Action item. Give the lines again exactly as they appear, from the first line of the listing through the line containing "cannot be redefined after seeing results.", and omit every picture.

Available data.
=== Section Start ===

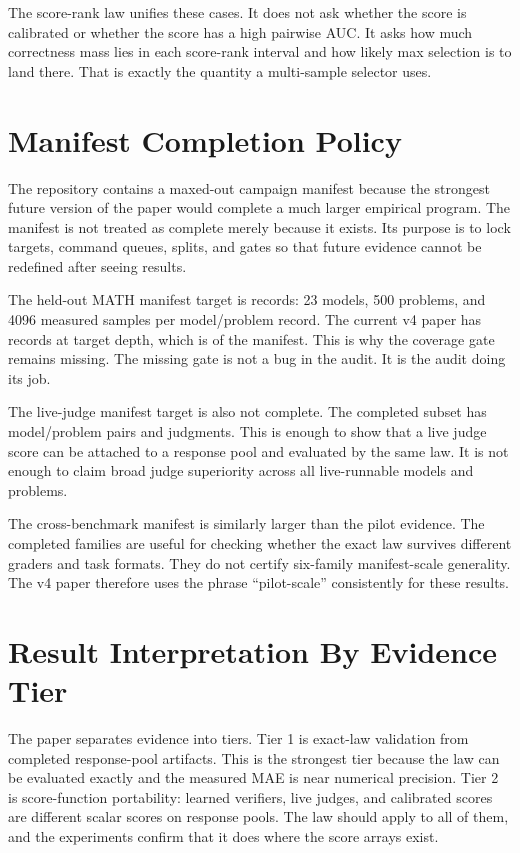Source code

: The score-rank law unifies these cases. It does not ask whether the score is
calibrated or whether the score has a high pairwise AUC. It asks how much
correctness mass lies in each score-rank interval and how likely max selection
is to land there. That is exactly the quantity a multi-sample selector uses.

\section{Manifest Completion Policy}
\label{app:manifest-policy}

The repository contains a maxed-out campaign manifest because the strongest
future version of the paper would complete a much larger empirical program.
The manifest is not treated as complete merely because it exists. Its purpose
is to lock targets, command queues, splits, and gates so that future evidence
cannot be redefined after seeing results.

The held-out MATH manifest target is \EvidenceHeldoutRequiredRecords{} records:
23 models, 500 problems, and 4096 measured samples per model/problem record.
The current v4 paper has \EvidenceHeldoutRecords{} records at target depth,
which is \EvidenceHeldoutCoveragePct{} of the manifest. This is why the
coverage gate remains missing. The missing gate is not a bug in the audit. It
is the audit doing its job.

The live-judge manifest target is also not complete. The completed subset has
\EvidenceLiveJudgePairs{} model/problem pairs and \EvidenceLiveJudgeJudgments{}
judgments. This is enough to show that a live judge score can be attached to a
response pool and evaluated by the same law. It is not enough to claim broad
judge superiority across all live-runnable models and problems.

The cross-benchmark manifest is similarly larger than the pilot evidence. The
completed families are useful for checking whether the exact law survives
different graders and task formats. They do not certify six-family
manifest-scale generality. The v4 paper therefore uses the phrase
``pilot-scale'' consistently for these results.

\section{Result Interpretation By Evidence Tier}
\label{app:evidence-tier}

The paper separates evidence into tiers. Tier 1 is exact-law validation from
completed response-pool artifacts. This is the strongest tier because the law
can be evaluated exactly and the measured MAE is near numerical precision.
Tier 2 is score-function portability: learned verifiers, live judges, and
calibrated scores are different scalar scores on response pools. The law
should apply to all of them, and the experiments confirm that it does where
the score arrays exist.


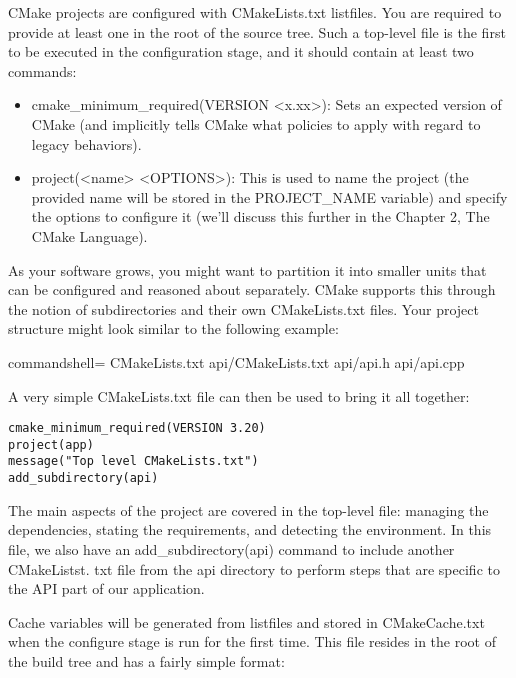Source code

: 
CMake projects are configured with CMakeLists.txt listfiles. You are required to provide at least one in the root of the source tree. Such a top-level file is the first to be executed in the configuration stage, and it should contain at least two commands:

\begin{itemize}
\item 
cmake\_minimum\_required(VERSION <x.xx>): Sets an expected version of CMake (and implicitly tells CMake what policies to apply with regard to legacy behaviors).

\item 
project(<name> <OPTIONS>): This is used to name the project (the provided name will be stored in the PROJECT\_NAME variable) and specify the options to configure it (we'll discuss this further in the Chapter 2, The CMake Language).
\end{itemize}

As your software grows, you might want to partition it into smaller units that can be configured and reasoned about separately. CMake supports this through the notion of subdirectories and their own CMakeLists.txt files. Your project structure might look similar to the following example:

\begin{tcblisting}{commandshell={}}
CMakeLists.txt
api/CMakeLists.txt
api/api.h
api/api.cpp
\end{tcblisting}

A very simple CMakeLists.txt file can then be used to bring it all together:

\begin{lstlisting}[style=styleCMake]
cmake_minimum_required(VERSION 3.20)
project(app)
message("Top level CMakeLists.txt")
add_subdirectory(api)
\end{lstlisting}

The main aspects of the project are covered in the top-level file: managing the dependencies, stating the requirements, and detecting the environment. In this file, we also have an add\_subdirectory(api) command to include another CMakeListst. txt file from the api directory to perform steps that are specific to the API part of our
application.


Cache variables will be generated from listfiles and stored in CMakeCache.txt when the configure stage is run for the first time. This file resides in the root of the build tree and has a fairly simple format:

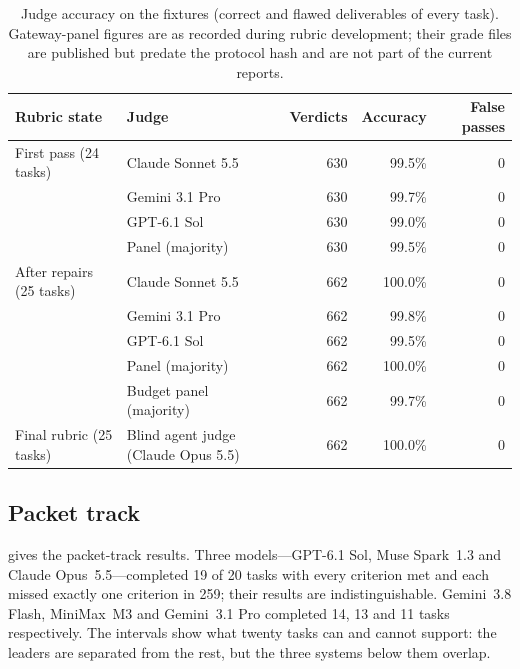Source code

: \documentclass[11pt,a4paper]{article}
\begin{document}
\begin{table}[h]
\centering
\small
\caption{Judge accuracy on the fixtures (correct and flawed deliverables of every task). Gateway-panel figures are as recorded during rubric development; their grade files are published but predate the protocol hash and are not part of the current reports.}
\label{tab:calibration}
\begin{tabular}{@{}llrrr@{}}
\toprule
\textbf{Rubric state} & \textbf{Judge} & \textbf{Verdicts} & \textbf{Accuracy} & \textbf{False passes} \\
\midrule
First pass (24 tasks) & Claude Sonnet 5.5 & 630 & 99.5\% & 0 \\
 & Gemini 3.1 Pro & 630 & 99.7\% & 0 \\
 & GPT-6.1 Sol & 630 & 99.0\% & 0 \\
 & Panel (majority) & 630 & 99.5\% & 0 \\
\midrule
After repairs (25 tasks) & Claude Sonnet 5.5 & 662 & 100.0\% & 0 \\
 & Gemini 3.1 Pro & 662 & 99.8\% & 0 \\
 & GPT-6.1 Sol & 662 & 99.5\% & 0 \\
 & Panel (majority) & 662 & 100.0\% & 0 \\
 & Budget panel (majority) & 662 & 99.7\% & 0 \\
\midrule
Final rubric (25 tasks) & Blind agent judge (Claude Opus 5.5) & 662 & 100.0\% & 0 \\
\bottomrule
\end{tabular}
\end{table}

\subsection{Packet track}

 gives the packet-track results. Three models---GPT-6.1 Sol, Muse Spark~1.3 and Claude Opus~5.5---completed 19 of 20 tasks with every criterion met and each missed exactly one criterion in 259; their results are indistinguishable. Gemini~3.8 Flash, MiniMax~M3 and Gemini~3.1 Pro completed 14, 13 and 11 tasks respectively. The intervals show what twenty tasks can and cannot support: the leaders are separated from the rest, but the three systems below them overlap.
\end{document}
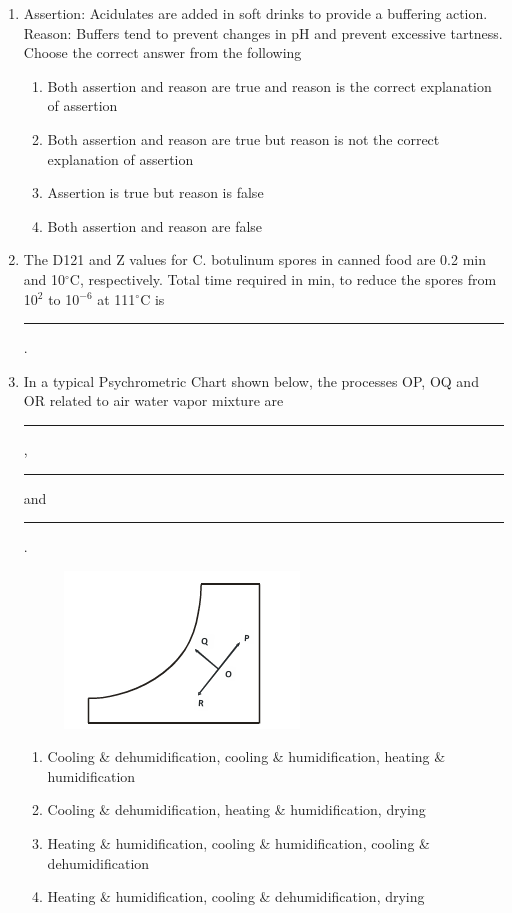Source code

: \documentclass[journal,12pt,onecolumn]{IEEEtran}
\begin{document}
\begin{enumerate}[label=\arabic*.,resume]
\item Assertion: Acidulates are added in soft drinks to provide a buffering action.\\
Reason: Buffers tend to prevent changes in pH and prevent excessive tartness.\\
Choose the correct answer from the following

\begin{enumerate}[label=(\Alph*)]
\item Both assertion and reason are true and reason is the correct explanation of assertion
\item Both assertion and reason are true but reason is not the correct explanation of assertion
\item Assertion is true but reason is false
\item Both assertion and reason are false
\end{enumerate}

\item The D121 and Z values for C. botulinum spores in canned food are 0.2 min and 10$^\circ$C, respectively. Total time required in min, to reduce the spores from 10$^2$ to 10$^{-6}$ at 111$^\circ$C is \rule{2.5cm}{0.1pt}.

\item In a typical Psychrometric Chart shown below, the processes OP, OQ and OR related to air water vapor mixture are \rule{1.5cm}{0.1pt}, \rule{1.5cm}{0.1pt}and \rule{1.5cm}{0.1pt}.

\begin{figure}[H]
\centering
\includegraphics[width=0.7\columnwidth]{FIG/M-16.png}
\caption*{}
\label{fig:M-16}
\end{figure}

\begin{enumerate}[label=(\Alph*)]
\item Cooling \& dehumidification, cooling \& humidification, heating \& humidification
\item Cooling \& dehumidification, heating \& humidification, drying
\item Heating \& humidification, cooling \& humidification, cooling \& dehumidification
\item Heating \& humidification, cooling \& dehumidification, drying
\end{enumerate}


\end{enumerate}
\end{document}
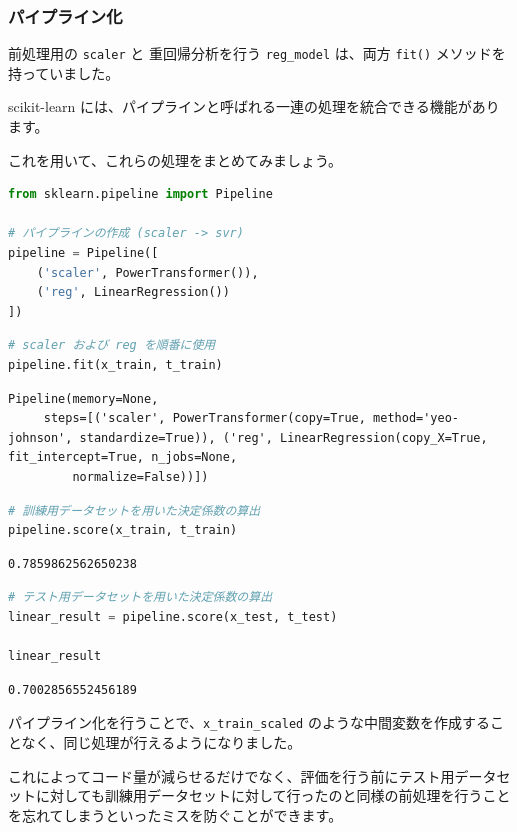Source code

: \subsubsection{パイプライン化}


前処理用の \texttt{scaler} と 重回帰分析を行う \texttt{reg\_model} は、両方 \texttt{fit()} メソッドを持っていました。

scikit-learn には、パイプラインと呼ばれる一連の処理を統合できる機能があります。

これを用いて、これらの処理をまとめてみましょう。


\begin{lstlisting}[style=codecell,language=Python]
from sklearn.pipeline import Pipeline

# パイプラインの作成 (scaler -> svr)
pipeline = Pipeline([
    ('scaler', PowerTransformer()),
    ('reg', LinearRegression())
])
\end{lstlisting}

\begin{lstlisting}[style=codecell,language=Python]
# scaler および reg を順番に使用
pipeline.fit(x_train, t_train)
\end{lstlisting}

\begin{lstlisting}[style=outputcell]
Pipeline(memory=None,
     steps=[('scaler', PowerTransformer(copy=True, method='yeo-johnson', standardize=True)), ('reg', LinearRegression(copy_X=True, fit_intercept=True, n_jobs=None,
         normalize=False))])
\end{lstlisting}

\begin{lstlisting}[style=codecell,language=Python]
# 訓練用データセットを用いた決定係数の算出
pipeline.score(x_train, t_train)
\end{lstlisting}

\begin{lstlisting}[style=outputcell]
0.7859862562650238
\end{lstlisting}

\begin{lstlisting}[style=codecell,language=Python]
# テスト用データセットを用いた決定係数の算出
linear_result = pipeline.score(x_test, t_test)

linear_result
\end{lstlisting}

\begin{lstlisting}[style=outputcell]
0.7002856552456189
\end{lstlisting}

パイプライン化を行うことで、\texttt{x\_train\_scaled} のような中間変数を作成することなく、同じ処理が行えるようになりました。

これによってコード量が減らせるだけでなく、評価を行う前にテスト用データセットに対しても訓練用データセットに対して行ったのと同様の前処理を行うことを忘れてしまうといったミスを防ぐことができます。
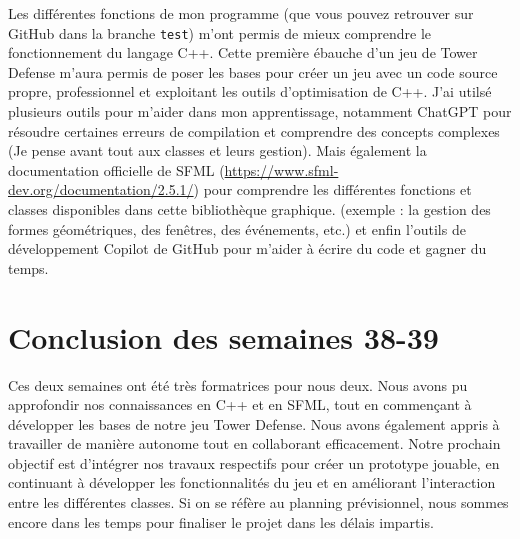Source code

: Les différentes fonctions de mon programme (que vous pouvez retrouver sur GitHub dans la branche \texttt{test}) m’ont permis de mieux comprendre le fonctionnement du langage C++.  
Cette première ébauche d’un jeu de Tower Defense m’aura permis de poser les bases pour créer un jeu avec un code source propre, professionnel et exploitant les outils d’optimisation de C++. J'ai utilsé plusieurs outils pour m'aider dans mon apprentissage, notamment ChatGPT pour résoudre certaines erreurs de compilation et comprendre des concepts complexes (Je pense avant tout aux classes et leurs gestion).
Mais également la documentation officielle de SFML (\url{https://www.sfml-dev.org/documentation/2.5.1/}) pour comprendre les différentes fonctions et classes disponibles dans cette bibliothèque graphique. (exemple : la gestion des formes géométriques, des fenêtres, des événements, etc.) et enfin l'outils de développement Copilot de GitHub pour m'aider à écrire du code et gagner du temps.

\section{Conclusion des semaines 38-39}

Ces deux semaines ont été très formatrices pour nous deux. Nous avons pu approfondir nos connaissances en C++ et en SFML, tout en commençant à développer les bases de notre jeu Tower Defense. Nous avons également appris à travailler de manière autonome tout en collaborant efficacement. Notre prochain objectif est d'intégrer nos travaux respectifs pour créer un prototype jouable, en continuant à développer les fonctionnalités du jeu et en améliorant l'interaction entre les différentes classes. Si on se réfère au planning prévisionnel, nous sommes encore dans les temps pour finaliser le projet dans les délais impartis.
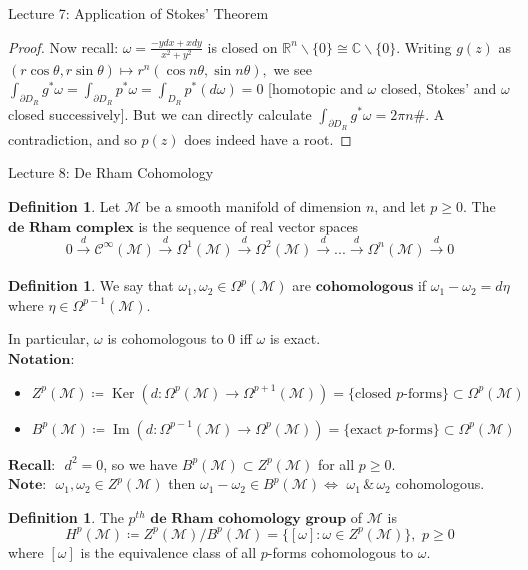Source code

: \documentclass[10pt]{article}
\theoremstyle{plain}
\theoremstyle{definition}
\newtheorem{defn}[thm]{Definition} %
\newcommand{\Recall}{\textbf{Recall: }}
\newcommand{\Notation}{\textbf{Notation: }}
\newcommand{\Note}{\textbf{Note: }}
\newcommand{\Real}{\mathbb{R}}
\newcommand{\man}{\mathcal{M}}
\newcommand{\pformman}[1]{\Omega^{#1}(\man)}
\newcommand{\dx}{dx}
\newcommand{\deriv}{d}
\newcommand{\dw}{d\omega}
\newcommand{\cts}[1]{\mathcal{C}^{\infty}(#1)}
\DeclareMathOperator{\Ker}{Ker}
\DeclareMathOperator{\Ima}{Im}
\begin{document}
\begin{section}{Lecture 7: Application of Stokes' Theorem}
\begin{proof}
Now recall: $\omega = \frac{-y \dx +x dy}{x^2+y^2}$ is closed on $\Real^n\backslash \{0\} \cong \mathbb{C}\backslash \{0\}.$ Writing $g(z)$ as $(r\cos\theta,r\sin\theta) \mapsto r^n (\cos n\theta,\sin n \theta),$ we see $\int_{\partial D_R} g^* \omega = \int_{\partial D_R} p^* \omega = \int_{D_R} p^*(\dw) = 0$ [homotopic and $\omega$ closed, Stokes' and $\omega$ closed successively]. But we can directly calculate $\int_{\partial D_R} g^*\omega = 2\pi n \#$. A contradiction, and so $p(z)$ does indeed have a root.
\end{proof}
\end{section}
\begin{section}{Lecture 8: De Rham Cohomology}
\begin{defn}
Let $\man$ be a smooth manifold of dimension $n$, and let $p\geq 0$. The $\textbf{de Rham complex}$ is the sequence of real vector spaces 
$$0 \xrightarrow[]{\deriv} \cts{\man} \xrightarrow[]{\deriv} \pformman{1} \xrightarrow[]{\deriv} \pformman{2} \xrightarrow[]{\deriv} ...  \xrightarrow[]{\deriv} \pformman{n}  \xrightarrow[]{\deriv} 0$$
\end{defn}
\begin{defn}
We say that $\omega_1,\omega_2 \in \pformman{p}$ are $\textbf{cohomologous}$ if $\omega_1 -\omega_2 = \deriv\eta$ where $\eta \in \pformman{p-1}$.
\end{defn}
\noindent
In particular, $\omega$ is cohomologous to 0 iff $\omega$ is exact.\\
$\Notation$\begin{itemize}
    \item $Z^p(\man) \coloneqq \Ker(\deriv : \pformman{p} \to \pformman{p+1} ) = \{\text{closed } p \text{-forms}\} \subset \pformman{p}$
    \item $B^p(\man) \coloneqq \Ima(\deriv : \pformman{p-1} \to \pformman{p} ) = \{\text{exact } p \text{-forms}\} \subset \pformman{p}$
\end{itemize} 
$\Recall$ $\deriv^2 = 0$, so we have $B^p(\man) \subset Z^p(\man)$ for all $p\geq 0$.\\
$\Note$ $\omega_1, \omega_2 \in Z^p(\man)$ then $\omega_1-\omega_2 \in B^p(\man) \iff $ $\omega_1 \,\&\,\omega_2$ cohomologous.
\begin{defn}
The $p^{th}$ $\textbf{de Rham cohomology group}$ of $\man$ is 
$$H^p(\man) \coloneqq Z^p(\man)/B^p(\man) = \{ [\omega ] : \omega \in Z^p(\man)\}, \,\,p\geq 0$$
where $[\omega]$ is the equivalence class of all $p$-forms cohomologous to $\omega$.
\end{defn}\noindent

\end{section}
\end{document}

=== Section End ===

Answer below.
Source code

: The score-rank law unifies these cases. It does not ask whether the score is
calibrated or whether the score has a high pairwise AUC. It asks how much
correctness mass lies in each score-rank interval and how likely max selection
is to land there. That is exactly the quantity a multi-sample selector uses.

\section{Manifest Completion Policy}
\label{app:manifest-policy}

The repository contains a maxed-out campaign manifest because the strongest
future version of the paper would complete a much larger empirical program.
The manifest is not treated as complete merely because it exists. Its purpose
is to lock targets, command queues, splits, and gates so that future evidence
cannot be redefined after seeing results.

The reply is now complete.